▶ Your assignment
Transcribe each record exactly. Omit the pictures.

▶ Records to use
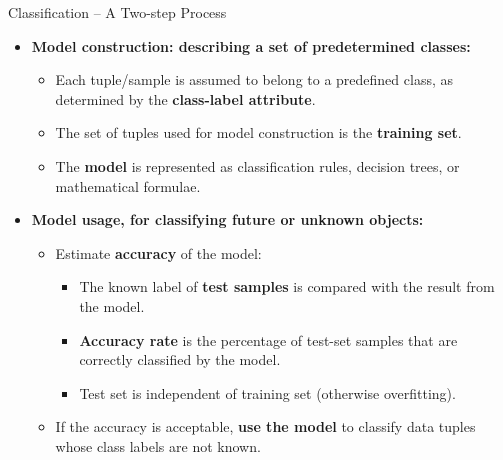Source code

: \begin{frame}{Classification -- A Two-step Process}
	\begin{itemize}
		\item \textbf{Model construction: describing a set of predetermined classes:}
		      \begin{itemize}
			      \item Each tuple/sample is assumed to belong to a predefined class, as determined by the \textbf{\color{airforceblue}class-label attribute}.
			      \item The set of tuples used for model construction is the \textbf{\color{airforceblue}training set}.
			      \item The \textbf{\color{airforceblue}model} is represented as classification rules, decision trees, or mathematical formulae.
		      \end{itemize}
		\item \textbf{Model usage, for classifying future or unknown objects:}
		      \begin{itemize}
			      \item Estimate \textbf{\color{airforceblue}accuracy} of the model:
			            \begin{itemize}
				            \item The known label of \textbf{test samples} is compared with the result from the model.
				            \item \textbf{Accuracy rate} is the percentage of test-set samples that are correctly classified by the model.
				            \item Test set is independent of training set (otherwise overfitting).
			            \end{itemize}
			      \item If the accuracy is acceptable, \textbf{\color{airforceblue}use the model} to classify data tuples whose class labels are not known.
		      \end{itemize}
	\end{itemize}
\end{frame}

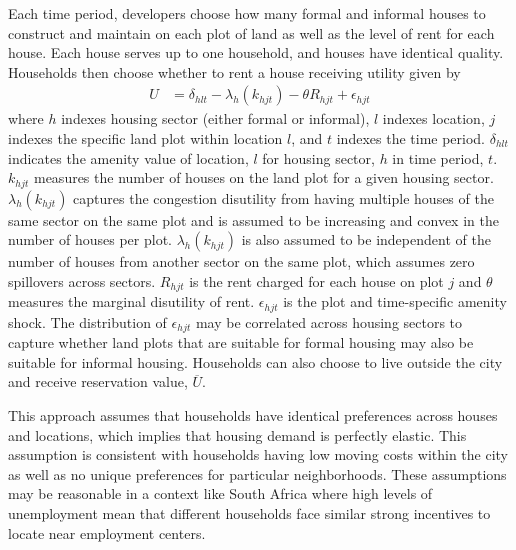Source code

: \documentclass[12pt]{article}
\begin{document}
Each time period, developers choose how many formal and informal houses to construct and maintain on each plot of land as well as the level of rent for each house.  Each house serves up to one household, and houses have identical quality.  Households then choose whether to rent a house receiving utility given by
\begin{align*}
U &= \delta_{hlt} - \lambda_{h}(k_{hjt}) - \theta R_{hjt}   + \epsilon_{hjt}  
\end{align*}
\noindent where $h$ indexes housing sector (either formal or informal), $l$ indexes location, $j$ indexes the specific land plot within location $l$, and $t$ indexes the time period.  $\delta_{hlt}$ indicates the amenity value of location, $l$ for housing sector, $h$ in time period, $t$.  $k_{hjt}$ measures the number of houses on the land plot for a given housing sector.  $\lambda_{h}(k_{hjt})$ captures the congestion disutility from having multiple houses of the same sector on the same plot and is assumed to be increasing and convex in the number of houses per plot.   $\lambda_{h}(k_{hjt})$ is also assumed to be independent of the number of houses from another sector on the same plot, which assumes zero spillovers across sectors.    $R_{hjt}$ is the rent charged for each house on plot $j$ and $\theta$ measures the marginal disutility of rent.  $\epsilon_{hjt}$ is the plot and time-specific amenity shock.  The distribution of $\epsilon_{hjt}$ may be correlated across housing sectors to capture whether land plots that are suitable for formal housing may also be suitable for informal housing.  Households can also choose to live outside the city and receive reservation value, $\overline{U}$.  

This approach assumes that households have identical preferences across houses and locations, which implies that housing demand is perfectly elastic.  This assumption is consistent with households having low moving costs within the city as well as no unique preferences for particular neighborhoods.  These assumptions may be reasonable in a context like South Africa where high levels of unemployment mean that different households face similar strong incentives to locate near employment centers.
 
\end{document}
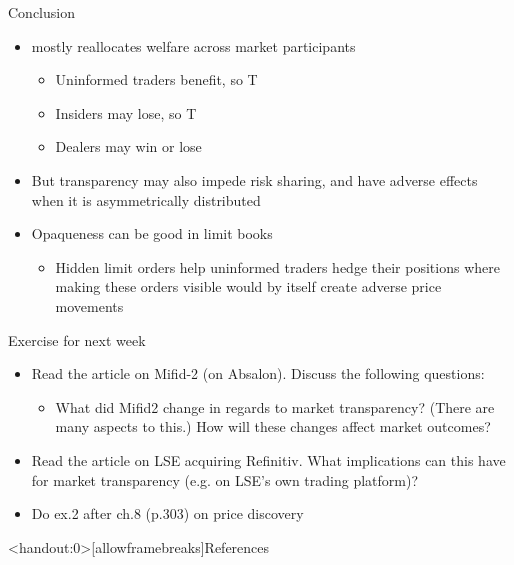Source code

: \documentclass[english,10pt
,aspectratio=169
]{beamer}
\begin{document}
\begin{frame}{Conclusion}
	\begin{itemize}
		\item {} mostly reallocates welfare across market participants 
		\begin{itemize}
			\item Uninformed traders benefit, so T 
			\item Insiders may lose, so T 
			\item Dealers may win or lose
		\end{itemize}
		\item But transparency may also impede risk sharing, and have adverse effects when it is asymmetrically distributed
		\item Opaqueness can be good in limit books
		\begin{itemize}
			\item Hidden limit orders help uninformed traders hedge their positions where making these orders visible would by itself create adverse price movements
		\end{itemize}
	\end{itemize}
\end{frame}


\begin{frame}{Exercise for next week}
	\begin{itemize}
		\item Read the article on Mifid-2 (on Absalon). Discuss the following questions:
		\begin{itemize}
			\item What did Mifid2 change in regards to market transparency? (There are many aspects to this.) How will these changes affect market outcomes?
		\end{itemize}
		\item Read the article on LSE acquiring Refinitiv. What implications can this have for market transparency (e.g. on LSE's own trading platform)?
		\item Do ex.2 after ch.8 (p.303) on price discovery
	\end{itemize}
\end{frame}


\appendix
\begin{frame}<handout:0>[allowframebreaks]{References}
	
	
\end{frame}
\end{document}
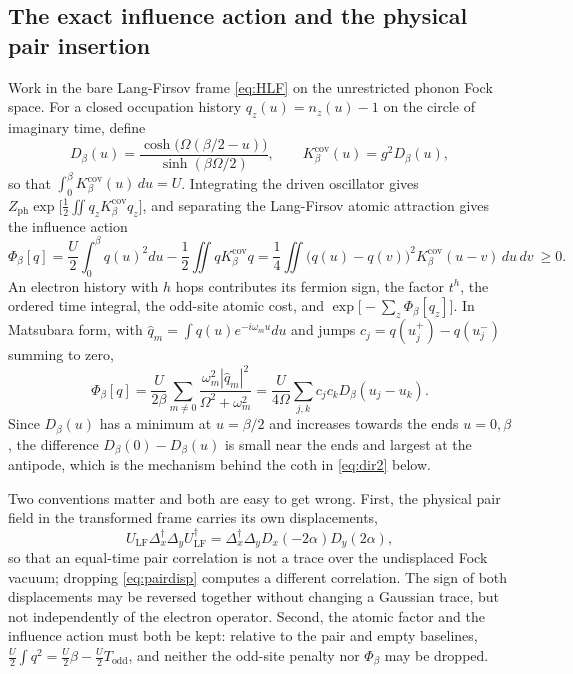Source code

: \documentclass[11pt]{article}
\theoremstyle{definition}
\theoremstyle{remark}
\newcommand{\Dop}{\Delta}
\newcommand{\LF}{\mathrm{LF}}
\begin{document}
\subsection{The exact influence action and the physical pair insertion}

Work in the bare Lang-Firsov frame \eqref{eq:HLF} on the unrestricted phonon Fock
space. For a closed occupation history $q_{z}(u)=n_{z}(u)-1$ on the circle of
imaginary time, define
\begin{equation}
D_{\beta}(u)=\frac{\cosh\bigl(\Omega(\beta/2-u)\bigr)}{\sinh(\beta\Omega/2)},
\qquad K_{\beta}^{\mathrm{cov}}(u)=g^{2}D_{\beta}(u),
\label{eq:Db}
\end{equation}
so that $\int_{0}^{\beta}K_{\beta}^{\mathrm{cov}}(u)\,du=U$. Integrating the
driven oscillator gives
$Z_{\mathrm{ph}}\exp\bigl[\tfrac12\iint q_{z}K_{\beta}^{\mathrm{cov}}q_{z}\bigr]$,
and separating the Lang-Firsov atomic attraction gives the influence action
\begin{equation}
\Phi_{\beta}[q]=\frac U2\int_0^{\beta}q(u)^{2}du-\frac12\iint q K_{\beta}^{\mathrm{cov}}q
=\frac14\iint\bigl(q(u)-q(v)\bigr)^{2}K_{\beta}^{\mathrm{cov}}(u-v)\,du\,dv\ \ge0 .
\label{eq:Phi}
\end{equation}
An electron history with $h$ hops contributes its fermion sign, the factor
$t^{h}$, the ordered time integral, the odd-site atomic cost, and
$\exp\bigl[-\sum_{z}\Phi_{\beta}[q_{z}]\bigr]$. In Matsubara form, with
$\widehat q_{m}=\int q(u)e^{-i\omega_{m}u}du$ and jumps
$c_{j}=q(u_{j}^{+})-q(u_{j}^{-})$ summing to zero,
\begin{equation}
\Phi_{\beta}[q]=\frac{U}{2\beta}\sum_{m\ne0}\frac{\omega_{m}^{2}|\widehat q_{m}|^{2}}
{\Omega^{2}+\omega_{m}^{2}}
=\frac{U}{4\Omega}\sum_{j,k}c_{j}c_{k}D_{\beta}(u_{j}-u_{k}).
\label{eq:Phimodes}
\end{equation}
Since $D_{\beta}(u)$ has a minimum at $u=\beta/2$ and increases towards the
ends $u=0,\beta$, the difference $D_{\beta}(0)-D_{\beta}(u)$ is small near the
ends and largest at the antipode, which is the mechanism behind the coth in
\eqref{eq:dir2} below.

Two conventions matter and both are easy to get wrong. First, the physical pair
field in the transformed frame carries its own displacements,
\begin{equation}
U_{\LF}\Dop_{x}^{\dagger}\Dop_{y}U_{\LF}^{\dagger}
=\Dop_{x}^{\dagger}\Dop_{y}D_{x}(-2\alpha)D_{y}(2\alpha),
\label{eq:pairdisp}
\end{equation}
so that an equal-time pair correlation is not a trace over the undisplaced
Fock vacuum; dropping \eqref{eq:pairdisp} computes a different correlation. The
sign of both displacements may be reversed together without changing a Gaussian
trace, but not independently of the electron operator. Second, the atomic factor
and the influence action must both be kept: relative to the pair and empty
baselines, $\tfrac U2\int q^{2}=\tfrac U2\beta-\tfrac U2T_{\mathrm{odd}}$, and
neither the odd-site penalty nor $\Phi_{\beta}$ may be dropped.
\end{document}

▶ Solution to this problem
Source code

: \begin{frame}{Classification -- A Two-step Process}
	\begin{itemize}
		\item \textbf{Model construction: describing a set of predetermined classes:}
		      \begin{itemize}
			      \item Each tuple/sample is assumed to belong to a predefined class, as determined by the \textbf{\color{airforceblue}class-label attribute}.
			      \item The set of tuples used for model construction is the \textbf{\color{airforceblue}training set}.
			      \item The \textbf{\color{airforceblue}model} is represented as classification rules, decision trees, or mathematical formulae.
		      \end{itemize}
		\item \textbf{Model usage, for classifying future or unknown objects:}
		      \begin{itemize}
			      \item Estimate \textbf{\color{airforceblue}accuracy} of the model:
			            \begin{itemize}
				            \item The known label of \textbf{test samples} is compared with the result from the model.
				            \item \textbf{Accuracy rate} is the percentage of test-set samples that are correctly classified by the model.
				            \item Test set is independent of training set (otherwise overfitting).
			            \end{itemize}
			      \item If the accuracy is acceptable, \textbf{\color{airforceblue}use the model} to classify data tuples whose class labels are not known.
		      \end{itemize}
	\end{itemize}
\end{frame}

Source code

: \documentclass[12pt]{article}
\begin{document}
Each time period, developers choose how many formal and informal houses to construct and maintain on each plot of land as well as the level of rent for each house.  Each house serves up to one household, and houses have identical quality.  Households then choose whether to rent a house receiving utility given by
\begin{align*}
U &= \delta_{hlt} - \lambda_{h}(k_{hjt}) - \theta R_{hjt}   + \epsilon_{hjt}  
\end{align*}
\noindent where $h$ indexes housing sector (either formal or informal), $l$ indexes location, $j$ indexes the specific land plot within location $l$, and $t$ indexes the time period.  $\delta_{hlt}$ indicates the amenity value of location, $l$ for housing sector, $h$ in time period, $t$.  $k_{hjt}$ measures the number of houses on the land plot for a given housing sector.  $\lambda_{h}(k_{hjt})$ captures the congestion disutility from having multiple houses of the same sector on the same plot and is assumed to be increasing and convex in the number of houses per plot.   $\lambda_{h}(k_{hjt})$ is also assumed to be independent of the number of houses from another sector on the same plot, which assumes zero spillovers across sectors.    $R_{hjt}$ is the rent charged for each house on plot $j$ and $\theta$ measures the marginal disutility of rent.  $\epsilon_{hjt}$ is the plot and time-specific amenity shock.  The distribution of $\epsilon_{hjt}$ may be correlated across housing sectors to capture whether land plots that are suitable for formal housing may also be suitable for informal housing.  Households can also choose to live outside the city and receive reservation value, $\overline{U}$.  

This approach assumes that households have identical preferences across houses and locations, which implies that housing demand is perfectly elastic.  This assumption is consistent with households having low moving costs within the city as well as no unique preferences for particular neighborhoods.  These assumptions may be reasonable in a context like South Africa where high levels of unemployment mean that different households face similar strong incentives to locate near employment centers.
 
\end{document}
Source code

: \documentclass[english,10pt
,aspectratio=169
]{beamer}
\begin{document}
\begin{frame}{Conclusion}
	\begin{itemize}
		\item {} mostly reallocates welfare across market participants 
		\begin{itemize}
			\item Uninformed traders benefit, so T 
			\item Insiders may lose, so T 
			\item Dealers may win or lose
		\end{itemize}
		\item But transparency may also impede risk sharing, and have adverse effects when it is asymmetrically distributed
		\item Opaqueness can be good in limit books
		\begin{itemize}
			\item Hidden limit orders help uninformed traders hedge their positions where making these orders visible would by itself create adverse price movements
		\end{itemize}
	\end{itemize}
\end{frame}


\begin{frame}{Exercise for next week}
	\begin{itemize}
		\item Read the article on Mifid-2 (on Absalon). Discuss the following questions:
		\begin{itemize}
			\item What did Mifid2 change in regards to market transparency? (There are many aspects to this.) How will these changes affect market outcomes?
		\end{itemize}
		\item Read the article on LSE acquiring Refinitiv. What implications can this have for market transparency (e.g. on LSE's own trading platform)?
		\item Do ex.2 after ch.8 (p.303) on price discovery
	\end{itemize}
\end{frame}


\appendix
\begin{frame}<handout:0>[allowframebreaks]{References}
	
	
\end{frame}
\end{document}
Source code

: \documentclass[11pt]{article}
\theoremstyle{definition}
\theoremstyle{remark}
\newcommand{\Dop}{\Delta}
\newcommand{\LF}{\mathrm{LF}}
\begin{document}
\subsection{The exact influence action and the physical pair insertion}

Work in the bare Lang-Firsov frame \eqref{eq:HLF} on the unrestricted phonon Fock
space. For a closed occupation history $q_{z}(u)=n_{z}(u)-1$ on the circle of
imaginary time, define
\begin{equation}
D_{\beta}(u)=\frac{\cosh\bigl(\Omega(\beta/2-u)\bigr)}{\sinh(\beta\Omega/2)},
\qquad K_{\beta}^{\mathrm{cov}}(u)=g^{2}D_{\beta}(u),
\label{eq:Db}
\end{equation}
so that $\int_{0}^{\beta}K_{\beta}^{\mathrm{cov}}(u)\,du=U$. Integrating the
driven oscillator gives
$Z_{\mathrm{ph}}\exp\bigl[\tfrac12\iint q_{z}K_{\beta}^{\mathrm{cov}}q_{z}\bigr]$,
and separating the Lang-Firsov atomic attraction gives the influence action
\begin{equation}
\Phi_{\beta}[q]=\frac U2\int_0^{\beta}q(u)^{2}du-\frac12\iint q K_{\beta}^{\mathrm{cov}}q
=\frac14\iint\bigl(q(u)-q(v)\bigr)^{2}K_{\beta}^{\mathrm{cov}}(u-v)\,du\,dv\ \ge0 .
\label{eq:Phi}
\end{equation}
An electron history with $h$ hops contributes its fermion sign, the factor
$t^{h}$, the ordered time integral, the odd-site atomic cost, and
$\exp\bigl[-\sum_{z}\Phi_{\beta}[q_{z}]\bigr]$. In Matsubara form, with
$\widehat q_{m}=\int q(u)e^{-i\omega_{m}u}du$ and jumps
$c_{j}=q(u_{j}^{+})-q(u_{j}^{-})$ summing to zero,
\begin{equation}
\Phi_{\beta}[q]=\frac{U}{2\beta}\sum_{m\ne0}\frac{\omega_{m}^{2}|\widehat q_{m}|^{2}}
{\Omega^{2}+\omega_{m}^{2}}
=\frac{U}{4\Omega}\sum_{j,k}c_{j}c_{k}D_{\beta}(u_{j}-u_{k}).
\label{eq:Phimodes}
\end{equation}
Since $D_{\beta}(u)$ has a minimum at $u=\beta/2$ and increases towards the
ends $u=0,\beta$, the difference $D_{\beta}(0)-D_{\beta}(u)$ is small near the
ends and largest at the antipode, which is the mechanism behind the coth in
\eqref{eq:dir2} below.

Two conventions matter and both are easy to get wrong. First, the physical pair
field in the transformed frame carries its own displacements,
\begin{equation}
U_{\LF}\Dop_{x}^{\dagger}\Dop_{y}U_{\LF}^{\dagger}
=\Dop_{x}^{\dagger}\Dop_{y}D_{x}(-2\alpha)D_{y}(2\alpha),
\label{eq:pairdisp}
\end{equation}
so that an equal-time pair correlation is not a trace over the undisplaced
Fock vacuum; dropping \eqref{eq:pairdisp} computes a different correlation. The
sign of both displacements may be reversed together without changing a Gaussian
trace, but not independently of the electron operator. Second, the atomic factor
and the influence action must both be kept: relative to the pair and empty
baselines, $\tfrac U2\int q^{2}=\tfrac U2\beta-\tfrac U2T_{\mathrm{odd}}$, and
neither the odd-site penalty nor $\Phi_{\beta}$ may be dropped.
\end{document}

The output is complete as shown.